Work required: Transcribe everything in the records, dropping and changing nothing.

=====

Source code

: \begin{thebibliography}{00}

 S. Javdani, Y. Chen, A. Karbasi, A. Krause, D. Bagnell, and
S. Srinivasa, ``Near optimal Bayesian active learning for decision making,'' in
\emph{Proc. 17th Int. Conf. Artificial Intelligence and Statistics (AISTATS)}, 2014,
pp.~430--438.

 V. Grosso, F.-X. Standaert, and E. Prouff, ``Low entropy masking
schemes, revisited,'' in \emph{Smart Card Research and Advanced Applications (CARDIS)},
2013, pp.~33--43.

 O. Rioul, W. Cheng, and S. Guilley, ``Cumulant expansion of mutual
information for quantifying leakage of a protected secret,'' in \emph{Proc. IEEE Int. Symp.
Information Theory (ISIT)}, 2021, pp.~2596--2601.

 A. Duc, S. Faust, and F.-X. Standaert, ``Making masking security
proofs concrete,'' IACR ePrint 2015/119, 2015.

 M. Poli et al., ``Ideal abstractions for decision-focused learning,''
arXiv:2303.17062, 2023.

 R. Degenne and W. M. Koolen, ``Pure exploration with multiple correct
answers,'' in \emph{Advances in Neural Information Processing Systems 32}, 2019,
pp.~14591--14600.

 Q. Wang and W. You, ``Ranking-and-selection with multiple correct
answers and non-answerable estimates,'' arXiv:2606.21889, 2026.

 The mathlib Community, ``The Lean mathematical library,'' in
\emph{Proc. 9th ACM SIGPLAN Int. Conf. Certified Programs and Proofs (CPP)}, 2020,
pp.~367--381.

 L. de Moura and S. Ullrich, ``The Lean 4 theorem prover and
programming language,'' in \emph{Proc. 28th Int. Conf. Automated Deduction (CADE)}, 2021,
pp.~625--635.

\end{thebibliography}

=====

Response box:
Source code

: \begin{thebibliography}{00}

 S. Javdani, Y. Chen, A. Karbasi, A. Krause, D. Bagnell, and
S. Srinivasa, ``Near optimal Bayesian active learning for decision making,'' in
\emph{Proc. 17th Int. Conf. Artificial Intelligence and Statistics (AISTATS)}, 2014,
pp.~430--438.

 V. Grosso, F.-X. Standaert, and E. Prouff, ``Low entropy masking
schemes, revisited,'' in \emph{Smart Card Research and Advanced Applications (CARDIS)},
2013, pp.~33--43.

 O. Rioul, W. Cheng, and S. Guilley, ``Cumulant expansion of mutual
information for quantifying leakage of a protected secret,'' in \emph{Proc. IEEE Int. Symp.
Information Theory (ISIT)}, 2021, pp.~2596--2601.

 A. Duc, S. Faust, and F.-X. Standaert, ``Making masking security
proofs concrete,'' IACR ePrint 2015/119, 2015.

 M. Poli et al., ``Ideal abstractions for decision-focused learning,''
arXiv:2303.17062, 2023.

 R. Degenne and W. M. Koolen, ``Pure exploration with multiple correct
answers,'' in \emph{Advances in Neural Information Processing Systems 32}, 2019,
pp.~14591--14600.

 Q. Wang and W. You, ``Ranking-and-selection with multiple correct
answers and non-answerable estimates,'' arXiv:2606.21889, 2026.

 The mathlib Community, ``The Lean mathematical library,'' in
\emph{Proc. 9th ACM SIGPLAN Int. Conf. Certified Programs and Proofs (CPP)}, 2020,
pp.~367--381.

 L. de Moura and S. Ullrich, ``The Lean 4 theorem prover and
programming language,'' in \emph{Proc. 28th Int. Conf. Automated Deduction (CADE)}, 2021,
pp.~625--635.

\end{thebibliography}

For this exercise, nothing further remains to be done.